The path to the file to read or a BamFile object. Can also be a BamViews object for readGAlignments.

index

The path to the index file of the BAM file to read. Must be given without the '.bai' extension. See scanBam in the Rsamtools packages for more information.

use.names

TRUE or FALSE. By default (i.e. use.names=FALSE), the resulting object has no names. If use.names is TRUE, then the names are constructed from the query template names (QNAME field in a SAM/BAM file). Note that the 2 records in a pair (when using readGAlignmentPairs or the records in a group (when using readGAlignmentsList) have the same QNAME.

param

NULL or a ScanBamParam object. Like for scanBam, this influences what fields and which records are imported. However, note that the fields specified thru this ScanBamParam object will be loaded in addition to any field required for generating the returned object (GAlignments, GAlignmentPairs, or GappedReads object), but only the fields requested by the user will actually be kept as metadata columns of the object.

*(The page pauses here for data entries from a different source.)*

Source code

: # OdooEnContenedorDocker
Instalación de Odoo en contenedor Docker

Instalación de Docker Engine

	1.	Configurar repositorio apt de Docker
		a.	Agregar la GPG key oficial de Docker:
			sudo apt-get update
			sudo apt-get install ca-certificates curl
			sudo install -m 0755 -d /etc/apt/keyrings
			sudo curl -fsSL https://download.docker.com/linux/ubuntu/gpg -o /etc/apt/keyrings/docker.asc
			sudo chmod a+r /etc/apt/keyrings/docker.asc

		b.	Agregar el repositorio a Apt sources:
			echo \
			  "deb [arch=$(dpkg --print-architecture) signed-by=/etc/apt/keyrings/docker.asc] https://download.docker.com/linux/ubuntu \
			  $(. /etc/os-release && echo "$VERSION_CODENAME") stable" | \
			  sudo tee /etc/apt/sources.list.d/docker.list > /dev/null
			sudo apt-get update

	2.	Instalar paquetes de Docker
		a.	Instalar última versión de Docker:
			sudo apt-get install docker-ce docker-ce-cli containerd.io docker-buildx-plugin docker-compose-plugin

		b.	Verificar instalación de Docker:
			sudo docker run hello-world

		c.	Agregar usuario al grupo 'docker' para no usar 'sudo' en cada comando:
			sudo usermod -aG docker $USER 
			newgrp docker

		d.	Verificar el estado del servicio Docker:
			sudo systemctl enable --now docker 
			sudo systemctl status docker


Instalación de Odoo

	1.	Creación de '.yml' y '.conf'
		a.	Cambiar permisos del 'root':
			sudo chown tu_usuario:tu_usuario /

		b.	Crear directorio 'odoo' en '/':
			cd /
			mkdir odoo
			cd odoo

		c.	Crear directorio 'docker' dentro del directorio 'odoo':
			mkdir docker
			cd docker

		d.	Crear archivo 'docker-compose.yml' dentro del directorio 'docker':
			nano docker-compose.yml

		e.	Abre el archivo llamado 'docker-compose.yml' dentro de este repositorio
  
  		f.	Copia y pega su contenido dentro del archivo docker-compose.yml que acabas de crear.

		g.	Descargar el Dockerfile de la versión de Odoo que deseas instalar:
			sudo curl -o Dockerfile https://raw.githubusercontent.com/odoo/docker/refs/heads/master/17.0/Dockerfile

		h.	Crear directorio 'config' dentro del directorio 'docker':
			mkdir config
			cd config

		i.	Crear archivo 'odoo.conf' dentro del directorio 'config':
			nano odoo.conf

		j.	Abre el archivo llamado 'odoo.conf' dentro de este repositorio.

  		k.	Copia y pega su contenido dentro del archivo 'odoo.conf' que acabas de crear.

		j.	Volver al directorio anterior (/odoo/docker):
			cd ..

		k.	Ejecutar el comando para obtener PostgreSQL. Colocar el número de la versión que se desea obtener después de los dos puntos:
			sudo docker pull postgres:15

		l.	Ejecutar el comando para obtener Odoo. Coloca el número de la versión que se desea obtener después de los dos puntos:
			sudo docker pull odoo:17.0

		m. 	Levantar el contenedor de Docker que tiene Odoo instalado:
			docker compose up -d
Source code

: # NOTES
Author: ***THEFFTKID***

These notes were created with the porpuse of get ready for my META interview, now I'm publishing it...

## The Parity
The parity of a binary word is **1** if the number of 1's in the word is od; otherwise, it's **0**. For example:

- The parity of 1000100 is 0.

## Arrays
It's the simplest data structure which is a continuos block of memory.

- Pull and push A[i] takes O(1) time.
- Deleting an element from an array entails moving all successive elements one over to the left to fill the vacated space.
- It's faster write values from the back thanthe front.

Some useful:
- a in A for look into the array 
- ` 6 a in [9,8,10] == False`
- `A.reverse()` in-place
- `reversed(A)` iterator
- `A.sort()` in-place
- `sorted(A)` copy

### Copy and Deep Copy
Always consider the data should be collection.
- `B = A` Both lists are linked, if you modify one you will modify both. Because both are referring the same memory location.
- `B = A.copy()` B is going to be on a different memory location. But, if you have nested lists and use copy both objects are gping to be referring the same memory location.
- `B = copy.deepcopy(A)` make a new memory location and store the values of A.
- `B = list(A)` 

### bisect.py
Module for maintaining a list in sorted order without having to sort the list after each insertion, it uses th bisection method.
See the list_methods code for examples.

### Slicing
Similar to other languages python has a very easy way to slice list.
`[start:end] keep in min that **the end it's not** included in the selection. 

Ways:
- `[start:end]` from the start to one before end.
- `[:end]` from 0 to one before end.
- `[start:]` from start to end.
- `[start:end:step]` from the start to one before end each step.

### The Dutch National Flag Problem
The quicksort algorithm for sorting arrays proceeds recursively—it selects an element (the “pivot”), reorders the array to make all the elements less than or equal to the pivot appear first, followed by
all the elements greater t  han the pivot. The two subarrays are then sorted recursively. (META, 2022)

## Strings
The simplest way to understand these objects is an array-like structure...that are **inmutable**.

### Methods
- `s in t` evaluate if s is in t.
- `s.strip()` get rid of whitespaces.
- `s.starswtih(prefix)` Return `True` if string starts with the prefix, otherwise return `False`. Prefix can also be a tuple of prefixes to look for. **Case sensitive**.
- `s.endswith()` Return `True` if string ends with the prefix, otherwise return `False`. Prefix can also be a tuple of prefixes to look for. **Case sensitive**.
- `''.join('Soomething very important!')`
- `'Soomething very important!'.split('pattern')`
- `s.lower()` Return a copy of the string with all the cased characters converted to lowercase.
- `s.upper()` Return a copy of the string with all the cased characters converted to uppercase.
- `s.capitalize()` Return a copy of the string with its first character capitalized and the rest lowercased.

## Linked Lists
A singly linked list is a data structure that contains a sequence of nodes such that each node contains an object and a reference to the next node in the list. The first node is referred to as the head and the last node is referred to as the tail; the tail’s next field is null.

By default (i.e. param=NULL or param=ScanBamParam()), no additional field is loaded. The flag used is scanBamFlag(isUnmappedQuery=FALSE) for readGAlignments, readGAlignmentsList, and readGappedReads. (i.e. only records corresponding to mapped reads are loaded), and scanBamFlag(isUnmappedQuery=FALSE, isPaired=TRUE, hasUnmappedMate=FALSE) for readGAlignmentPairs (i.e. only records corresponding to paired-end reads with both ends mapped are loaded).

with.which_label

TRUE or FALSE (the default). If TRUE and if param has a which component, a "which_label" metadata column is added to the returned GAlignments or GappedReads object, or to the first and last components of the returned GAlignmentPairs object. In the case of readGAlignmentsList, it's added as an inner metadata column, that is, the metadata column is placed on the GAlignments object obtained by unlisting the returned GAlignmentsList object.

The purpose of this metadata column is to unambiguously identify the range in which where each element in the returned object originates from. The labels used to identify the ranges are normally of the form "seq1:12250-246500", that is, they're the same as the names found on the outer list that scanBam would return if called with the same param argument. If some ranges are duplicated, then the labels are made unique by appending a unique suffix to all of them. The "which_label" metadata column is represented as a factor-Rle.

strandMode

Strand mode to set on the returned GAlignmentPairs object. See ?strandMode for more information.

Details

For all these functions, flags, tags and ranges may be specified in the supplied ScanBamParam object for fine tuning of results.

Value

A GAlignments object for readGAlignments.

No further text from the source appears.